Contrast that with NFTs, where all you "own" is the idea of owning a thing. If the thing your particular NFT says you own is a digital image, anyone can still see that image, and it can be deleted from the internet without your permission or any warning. You lose the exclusivity that's the main draw of owning something rare and special, and you don't have any practical control over the thing either.

1 comments

I guess, but if the point is interacting with the physical card, why are "counterfeit" cards worthless? Can't you interact with them in the exact same way as the "real" baseball card the counterfeit is copying? It seems like the value is all in the idea of owning one instance of a limited run.
>why are "counterfeit" cards worthless?

They're not worthless, they're worth less. I could easily hang up a counterfeit Mona Lisa on my wall and get a kick out of it. And if I stop getting a kick out of it, I can put it on Craigslist for $100 afterwards.
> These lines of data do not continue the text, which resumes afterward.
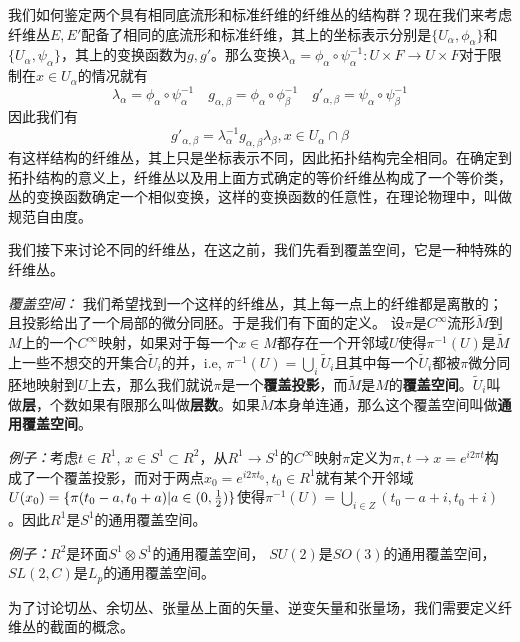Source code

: \documentclass[supercite]{HustGraduPaper}
\begin{document}
\begin{appendices}
		我们如何鉴定两个具有相同底流形和标准纤维的纤维丛的结构群？现在我们来考虑纤维丛$E,E'$配备了相同的底流形和标准纤维，其上的坐标表示分别是$\{U_\alpha, \phi_\alpha\}$和$\{U_\alpha, \psi_\alpha\}$，其上的变换函数为$g,g'$。那么变换$\lambda_\alpha = \phi_\alpha \circ \psi^{-1}_\alpha: U\times F\to U \times F $对于限制在$x \in U_\alpha$的情况就有
		\begin{equation}
		\lambda_\alpha = \phi_\alpha \circ \psi^{-1}_\alpha \quad g_{\alpha,\beta} = \phi_{\alpha} \circ \phi_\beta^{-1} \quad g'_{\alpha,\beta} = \psi_{\alpha} \circ \psi_\beta^{-1}
		\end{equation}
		因此我们有
		\begin{equation}
		g'_{\alpha,\beta} = \lambda_\alpha^{-1} g_{\alpha,\beta} \lambda_{\beta}, x \in U_\alpha \cap \beta
		\end{equation}
		有这样结构的纤维丛，其上只是坐标表示不同，因此拓扑结构完全相同。在确定到拓扑结构的意义上，纤维丛以及用上面方式确定的等价纤维丛构成了一个等价类，丛的变换函数确定一个相似变换，这样的变换函数的任意性，在理论物理中，叫做规范自由度。
		
		我们接下来讨论不同的纤维丛，在这之前，我们先看到覆盖空间，它是一种特殊的纤维丛。
		
		\textit{覆盖空间：} 我们希望找到一个这样的纤维丛，其上每一点上的纤维都是离散的；且投影给出了一个局部的微分同胚。于是我们有下面的定义。 设$\pi$是$C^\infty$流形$\tilde{M}$到$M$上的一个$C^\infty$映射，如果对于每一个$x\in M$都存在一个开邻域$U$使得$\pi^{-1}(U)$是$\tilde{M}$上一些不想交的开集合$\tilde{U}_i$的并，i.e, $\pi^{-1}(U) = \bigcup_i \tilde{U}_i$且其中每一个$\tilde{U}_i$都被$\pi$微分同胚地映射到$U$上去，那么我们就说$\pi$是一个\textbf{覆盖投影}，而$\tilde{M}$是$M$的\textbf{覆盖空间}。$\tilde{U}_i$叫做\textbf{层}，个数如果有限那么叫做\textbf{层数}。如果$\tilde{M}$本身单连通，那么这个覆盖空间叫做\textbf{通用覆盖空间}。
		
		\textit{例子：}考虑$t \in R^1$, $x \in S^1 \subset R^2$，从$R^1 \to S^1$的$C^\infty$映射$\pi$定义为$\pi, t \to x= e^{i 2\pi t}$构成了一个覆盖投影，而对于两点$x_0 = e^{i 2\pi t_0}, t_0 \in R^1$就有某个开邻域$U(x_0) = \{\pi(t_0-a,t_0+a) | a \in (0,{1\over 2})\}$使得$\pi^{-1}(U) = \bigcup_{i \in Z}(t_0-a +i, t_0+i)$。因此$R^1$是$S^1$的通用覆盖空间。
		
		\textit{例子：}$R^2$是环面$S^1 \otimes S^1$的通用覆盖空间， $SU(2)$是$SO(3)$的通用覆盖空间，$SL(2,C)$是$L_p$的通用覆盖空间。
		
		为了讨论切丛、余切丛、张量丛上面的矢量、逆变矢量和张量场，我们需要定义纤维丛的截面的概念。
		

\end{appendices}
\end{document}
Of course, there's absolutely no history behind the painting as it wasn't painted by the renaissance man. No one would pay to see it because it would be about as significant as a JPEG of the Mona Lisa. However, that doesn't mean that it's worthless. Even that JPEG can make for a good phone wallpaper.

Right, but in the case we're talking about (baseball cards), the counterfeit is worth WAY less. I'd guess it's worth about as much as a JPEG of it sized to be a phone wallpaper. Maybe a dollar.